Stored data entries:
[Start of Attachment]

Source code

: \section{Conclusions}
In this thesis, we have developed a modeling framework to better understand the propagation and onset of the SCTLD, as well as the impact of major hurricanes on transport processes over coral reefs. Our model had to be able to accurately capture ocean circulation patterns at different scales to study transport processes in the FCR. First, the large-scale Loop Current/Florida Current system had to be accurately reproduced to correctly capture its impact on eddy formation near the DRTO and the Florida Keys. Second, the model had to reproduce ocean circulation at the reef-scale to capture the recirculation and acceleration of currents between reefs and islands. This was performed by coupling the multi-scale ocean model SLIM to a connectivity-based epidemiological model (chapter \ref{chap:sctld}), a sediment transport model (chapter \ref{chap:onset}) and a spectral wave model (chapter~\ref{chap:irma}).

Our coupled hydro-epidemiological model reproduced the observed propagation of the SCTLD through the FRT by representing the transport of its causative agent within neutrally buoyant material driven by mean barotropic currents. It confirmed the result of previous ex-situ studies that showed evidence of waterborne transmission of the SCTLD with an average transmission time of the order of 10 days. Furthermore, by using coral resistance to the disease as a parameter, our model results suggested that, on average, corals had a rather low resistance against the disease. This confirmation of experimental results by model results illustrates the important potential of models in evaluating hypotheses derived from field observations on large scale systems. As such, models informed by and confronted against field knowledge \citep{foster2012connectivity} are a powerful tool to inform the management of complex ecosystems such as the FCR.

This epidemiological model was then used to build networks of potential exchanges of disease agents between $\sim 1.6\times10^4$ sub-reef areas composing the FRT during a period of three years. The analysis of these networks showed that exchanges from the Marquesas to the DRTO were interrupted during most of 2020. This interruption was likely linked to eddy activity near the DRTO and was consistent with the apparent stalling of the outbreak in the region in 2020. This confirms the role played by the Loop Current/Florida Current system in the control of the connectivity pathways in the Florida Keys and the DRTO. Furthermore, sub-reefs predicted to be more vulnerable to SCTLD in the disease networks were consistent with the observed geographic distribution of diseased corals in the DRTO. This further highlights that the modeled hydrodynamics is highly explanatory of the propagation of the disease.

[End of Attachment]

• Task objective:
Copy out every line of the data above, exactly as given.

• Solution:
Source code

: \section{Conclusions}
In this thesis, we have developed a modeling framework to better understand the propagation and onset of the SCTLD, as well as the impact of major hurricanes on transport processes over coral reefs. Our model had to be able to accurately capture ocean circulation patterns at different scales to study transport processes in the FCR. First, the large-scale Loop Current/Florida Current system had to be accurately reproduced to correctly capture its impact on eddy formation near the DRTO and the Florida Keys. Second, the model had to reproduce ocean circulation at the reef-scale to capture the recirculation and acceleration of currents between reefs and islands. This was performed by coupling the multi-scale ocean model SLIM to a connectivity-based epidemiological model (chapter \ref{chap:sctld}), a sediment transport model (chapter \ref{chap:onset}) and a spectral wave model (chapter~\ref{chap:irma}).

Our coupled hydro-epidemiological model reproduced the observed propagation of the SCTLD through the FRT by representing the transport of its causative agent within neutrally buoyant material driven by mean barotropic currents. It confirmed the result of previous ex-situ studies that showed evidence of waterborne transmission of the SCTLD with an average transmission time of the order of 10 days. Furthermore, by using coral resistance to the disease as a parameter, our model results suggested that, on average, corals had a rather low resistance against the disease. This confirmation of experimental results by model results illustrates the important potential of models in evaluating hypotheses derived from field observations on large scale systems. As such, models informed by and confronted against field knowledge \citep{foster2012connectivity} are a powerful tool to inform the management of complex ecosystems such as the FCR.

This epidemiological model was then used to build networks of potential exchanges of disease agents between $\sim 1.6\times10^4$ sub-reef areas composing the FRT during a period of three years. The analysis of these networks showed that exchanges from the Marquesas to the DRTO were interrupted during most of 2020. This interruption was likely linked to eddy activity near the DRTO and was consistent with the apparent stalling of the outbreak in the region in 2020. This confirms the role played by the Loop Current/Florida Current system in the control of the connectivity pathways in the Florida Keys and the DRTO. Furthermore, sub-reefs predicted to be more vulnerable to SCTLD in the disease networks were consistent with the observed geographic distribution of diseased corals in the DRTO. This further highlights that the modeled hydrodynamics is highly explanatory of the propagation of the disease.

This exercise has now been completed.